◆ **WHAT IS EXPECTED**:
Work out how many lines in the records below include the string "wherein", and reply with that number alone.

—————

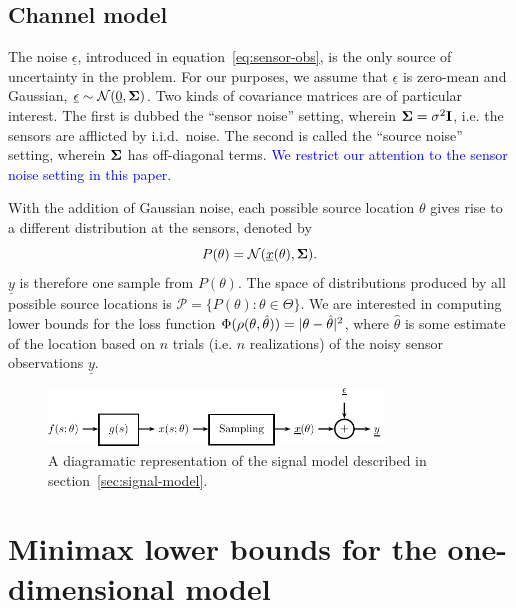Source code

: \documentclass[conference]{IEEEtran}
\providecommand{\v}{}
\renewcommand{\v}[1]{\underline{#1}}
\providecommand{\m}{}
\renewcommand{\m}[1]{{\bf #1}}
\DeclarePairedDelimiter\abs{\lvert}{\rvert}
\begin{document}
\subsection{Channel model}
\label{sec:channel-model}

The noise $\v \epsilon$, introduced in equation~\eqref{eq:sensor-obs}, is
the only source of uncertainty in the problem. For our purposes, we assume that
$\v \epsilon$ is zero-mean and Gaussian, $\v \epsilon \sim \mathcal{N}(\v 0, \m
\Sigma)$. Two kinds of covariance matrices are of particular interest. The
first is dubbed the ``sensor noise'' setting, wherein $\m\Sigma = \sigma^2 \m
I$, i.e. the sensors are afflicted by i.i.d.\ noise. The second is called the
``source noise'' setting, wherein $\m\Sigma$ has off-diagonal terms. \textcolor{blue}{We
restrict our attention to the sensor noise setting in this paper.}

With the addition of Gaussian noise, each possible source location $\theta$
gives rise to a different distribution at the sensors, denoted by
\begin{equation} \label{eq:p-theta}
	P(\theta) = \mathcal{N}(\v x(\theta), \m \Sigma).
\end{equation}
$\v y$ is therefore one sample from $P(\theta)$. The space of distributions
produced by all possible source locations is $\mathcal{P} = \{P(\theta) :
\theta \in \Theta \}$. We are interested in computing lower bounds for the loss
function $\Phi(\rho(\theta, \hat\theta)) = \abs{\theta - \hat\theta}^2$, where
$\hat\theta$ is some estimate of the location based on $n$ trials (i.e. $n$
realizations) of the noisy sensor observations $\v y$.

\begin{figure}[tp] %
	\centering
	\includegraphics[width=3.5in]{block-diagram}
	\caption{A diagramatic representation of the signal model described in
	section~\ref{sec:signal-model}.}
	\label{fig:signal-model}
\end{figure}

\section{Minimax lower bounds for the one-dimensional model}
\label{sec:minimax-lower-bounds}
\end{document}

—————

◆ **OUTPUT**:
2